## Requirement
Your copy of the lines below must match them exactly and contain no images.

BEGIN

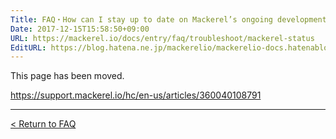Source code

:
 ```yaml
---
Title: FAQ・How can I stay up to date on Mackerel’s ongoing development?
Date: 2017-12-15T15:58:50+09:00
URL: https://mackerel.io/docs/entry/faq/troubleshoot/mackerel-status
EditURL: https://blog.hatena.ne.jp/mackerelio/mackerelio-docs.hatenablog.mackerel.io/atom/entry/8599973812326839618
---
```


This page has been moved.

https://support.mackerel.io/hc/en-us/articles/360040108791

---

[< Return to FAQ](https://mackerel.io/docs/entry/faq)
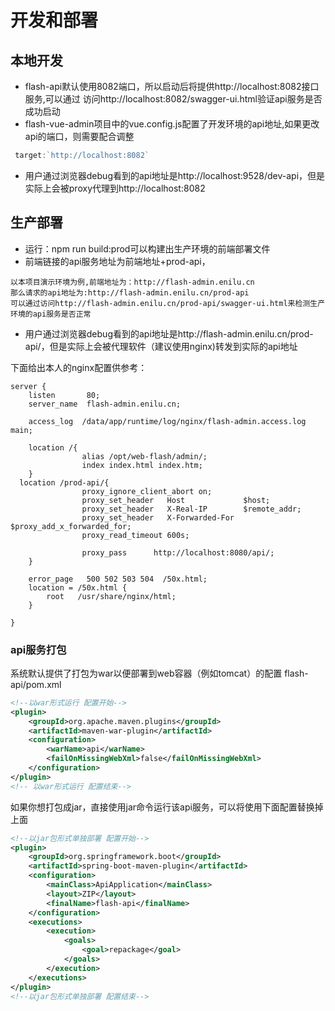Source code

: # 开发和部署

## 本地开发
- flash-api默认使用8082端口，所以启动后将提供http://localhost:8082接口服务,可以通过 访问http://localhost:8082/swagger-ui.html验证api服务是否成功启动
- flash-vue-admin项目中的vue.config.js配置了开发环境的api地址,如果更改api的端口，则需要配合调整
```javascript
 target:`http://localhost:8082`
```
- 用户通过浏览器debug看到的api地址是http://localhost:9528/dev-api，但是实际上会被proxy代理到http://localhost:8082



## 生产部署

- 运行：npm run build:prod可以构建出生产环境的前端部署文件
- 前端链接的api服务地址为前端地址+prod-api，
```
以本项目演示环境为例,前端地址为：http://flash-admin.enilu.cn
那么请求的api地址为:http://flash-admin.enilu.cn/prod-api
可以通过访问http://flash-admin.enilu.cn/prod-api/swagger-ui.html来检测生产环境的api服务是否正常
```

- 用户通过浏览器debug看到的api地址是http://flash-admin.enilu.cn/prod-api/，但是实际上会被代理软件（建议使用nginx)转发到实际的api地址


下面给出本人的nginx配置供参考：
```
server {
    listen       80;
    server_name  flash-admin.enilu.cn;

    access_log  /data/app/runtime/log/nginx/flash-admin.access.log  main;
    
    location /{
                alias /opt/web-flash/admin/;
                index index.html index.htm;
    }
  location /prod-api/{
                proxy_ignore_client_abort on;
                proxy_set_header   Host             $host;
                proxy_set_header   X-Real-IP        $remote_addr;
                proxy_set_header   X-Forwarded-For $proxy_add_x_forwarded_for;
                proxy_read_timeout 600s;

                proxy_pass      http://localhost:8080/api/;
    }

    error_page   500 502 503 504  /50x.html;
    location = /50x.html {
        root   /usr/share/nginx/html;
    }

}

```

### api服务打包
系统默认提供了打包为war以便部署到web容器（例如tomcat）的配置
flash-api/pom.xml
```xml
<!--以war形式运行 配置开始-->
<plugin>
    <groupId>org.apache.maven.plugins</groupId>
    <artifactId>maven-war-plugin</artifactId>
    <configuration>
        <warName>api</warName>
        <failOnMissingWebXml>false</failOnMissingWebXml>
    </configuration>
</plugin>
<!-- 以war形式运行 配置结束-->
```

如果你想打包成jar，直接使用jar命令运行该api服务，可以将使用下面配置替换掉上面
```xml
<!--以jar包形式单独部署 配置开始-->
<plugin>
    <groupId>org.springframework.boot</groupId>
    <artifactId>spring-boot-maven-plugin</artifactId>
    <configuration>
        <mainClass>ApiApplication</mainClass>
        <layout>ZIP</layout>
        <finalName>flash-api</finalName>
    </configuration>
    <executions>
        <execution>
            <goals>
                <goal>repackage</goal>
            </goals>
        </execution>
    </executions>
</plugin>
<!--以jar包形式单独部署 配置结束-->
```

END

## Exercise result
Source code

:
 ```yaml
---
Title: FAQ・How can I stay up to date on Mackerel’s ongoing development?
Date: 2017-12-15T15:58:50+09:00
URL: https://mackerel.io/docs/entry/faq/troubleshoot/mackerel-status
EditURL: https://blog.hatena.ne.jp/mackerelio/mackerelio-docs.hatenablog.mackerel.io/atom/entry/8599973812326839618
---
```


This page has been moved.

https://support.mackerel.io/hc/en-us/articles/360040108791

---

[< Return to FAQ](https://mackerel.io/docs/entry/faq)
Source code

: # 开发和部署

## 本地开发
- flash-api默认使用8082端口，所以启动后将提供http://localhost:8082接口服务,可以通过 访问http://localhost:8082/swagger-ui.html验证api服务是否成功启动
- flash-vue-admin项目中的vue.config.js配置了开发环境的api地址,如果更改api的端口，则需要配合调整
```javascript
 target:`http://localhost:8082`
```
- 用户通过浏览器debug看到的api地址是http://localhost:9528/dev-api，但是实际上会被proxy代理到http://localhost:8082



## 生产部署

- 运行：npm run build:prod可以构建出生产环境的前端部署文件
- 前端链接的api服务地址为前端地址+prod-api，
```
以本项目演示环境为例,前端地址为：http://flash-admin.enilu.cn
那么请求的api地址为:http://flash-admin.enilu.cn/prod-api
可以通过访问http://flash-admin.enilu.cn/prod-api/swagger-ui.html来检测生产环境的api服务是否正常
```

- 用户通过浏览器debug看到的api地址是http://flash-admin.enilu.cn/prod-api/，但是实际上会被代理软件（建议使用nginx)转发到实际的api地址


下面给出本人的nginx配置供参考：
```
server {
    listen       80;
    server_name  flash-admin.enilu.cn;

    access_log  /data/app/runtime/log/nginx/flash-admin.access.log  main;
    
    location /{
                alias /opt/web-flash/admin/;
                index index.html index.htm;
    }
  location /prod-api/{
                proxy_ignore_client_abort on;
                proxy_set_header   Host             $host;
                proxy_set_header   X-Real-IP        $remote_addr;
                proxy_set_header   X-Forwarded-For $proxy_add_x_forwarded_for;
                proxy_read_timeout 600s;

                proxy_pass      http://localhost:8080/api/;
    }

    error_page   500 502 503 504  /50x.html;
    location = /50x.html {
        root   /usr/share/nginx/html;
    }

}

```

### api服务打包
系统默认提供了打包为war以便部署到web容器（例如tomcat）的配置
flash-api/pom.xml
```xml
<!--以war形式运行 配置开始-->
<plugin>
    <groupId>org.apache.maven.plugins</groupId>
    <artifactId>maven-war-plugin</artifactId>
    <configuration>
        <warName>api</warName>
        <failOnMissingWebXml>false</failOnMissingWebXml>
    </configuration>
</plugin>
<!-- 以war形式运行 配置结束-->
```

如果你想打包成jar，直接使用jar命令运行该api服务，可以将使用下面配置替换掉上面
```xml
<!--以jar包形式单独部署 配置开始-->
<plugin>
    <groupId>org.springframework.boot</groupId>
    <artifactId>spring-boot-maven-plugin</artifactId>
    <configuration>
        <mainClass>ApiApplication</mainClass>
        <layout>ZIP</layout>
        <finalName>flash-api</finalName>
    </configuration>
    <executions>
        <execution>
            <goals>
                <goal>repackage</goal>
            </goals>
        </execution>
    </executions>
</plugin>
<!--以jar包形式单独部署 配置结束-->
```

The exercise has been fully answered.